Records from a data collection:
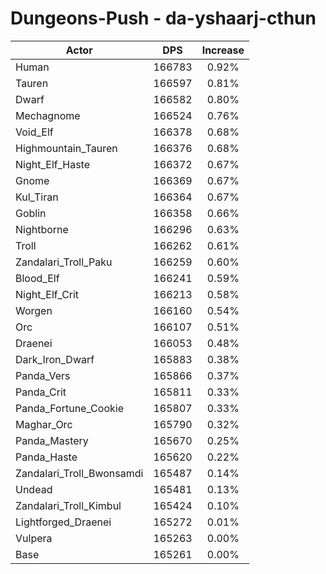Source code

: # Dungeons-Push - da-yshaarj-cthun
| Actor | DPS | Increase |
|---|:---:|:---:|
|Human|166783|0.92%|
|Tauren|166597|0.81%|
|Dwarf|166582|0.80%|
|Mechagnome|166524|0.76%|
|Void_Elf|166378|0.68%|
|Highmountain_Tauren|166376|0.68%|
|Night_Elf_Haste|166372|0.67%|
|Gnome|166369|0.67%|
|Kul_Tiran|166364|0.67%|
|Goblin|166358|0.66%|
|Nightborne|166296|0.63%|
|Troll|166262|0.61%|
|Zandalari_Troll_Paku|166259|0.60%|
|Blood_Elf|166241|0.59%|
|Night_Elf_Crit|166213|0.58%|
|Worgen|166160|0.54%|
|Orc|166107|0.51%|
|Draenei|166053|0.48%|
|Dark_Iron_Dwarf|165883|0.38%|
|Panda_Vers|165866|0.37%|
|Panda_Crit|165811|0.33%|
|Panda_Fortune_Cookie|165807|0.33%|
|Maghar_Orc|165790|0.32%|
|Panda_Mastery|165670|0.25%|
|Panda_Haste|165620|0.22%|
|Zandalari_Troll_Bwonsamdi|165487|0.14%|
|Undead|165481|0.13%|
|Zandalari_Troll_Kimbul|165424|0.10%|
|Lightforged_Draenei|165272|0.01%|
|Vulpera|165263|0.00%|
|Base|165261|0.00%|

§ **WORK INSTRUCTIONS**: Return the records exactly. Don't carry the pictures over.

§ **SOLUTION FOR THIS EXERCISE**:
Source code

: # Dungeons-Push - da-yshaarj-cthun
| Actor | DPS | Increase |
|---|:---:|:---:|
|Human|166783|0.92%|
|Tauren|166597|0.81%|
|Dwarf|166582|0.80%|
|Mechagnome|166524|0.76%|
|Void_Elf|166378|0.68%|
|Highmountain_Tauren|166376|0.68%|
|Night_Elf_Haste|166372|0.67%|
|Gnome|166369|0.67%|
|Kul_Tiran|166364|0.67%|
|Goblin|166358|0.66%|
|Nightborne|166296|0.63%|
|Troll|166262|0.61%|
|Zandalari_Troll_Paku|166259|0.60%|
|Blood_Elf|166241|0.59%|
|Night_Elf_Crit|166213|0.58%|
|Worgen|166160|0.54%|
|Orc|166107|0.51%|
|Draenei|166053|0.48%|
|Dark_Iron_Dwarf|165883|0.38%|
|Panda_Vers|165866|0.37%|
|Panda_Crit|165811|0.33%|
|Panda_Fortune_Cookie|165807|0.33%|
|Maghar_Orc|165790|0.32%|
|Panda_Mastery|165670|0.25%|
|Panda_Haste|165620|0.22%|
|Zandalari_Troll_Bwonsamdi|165487|0.14%|
|Undead|165481|0.13%|
|Zandalari_Troll_Kimbul|165424|0.10%|
|Lightforged_Draenei|165272|0.01%|
|Vulpera|165263|0.00%|
|Base|165261|0.00%|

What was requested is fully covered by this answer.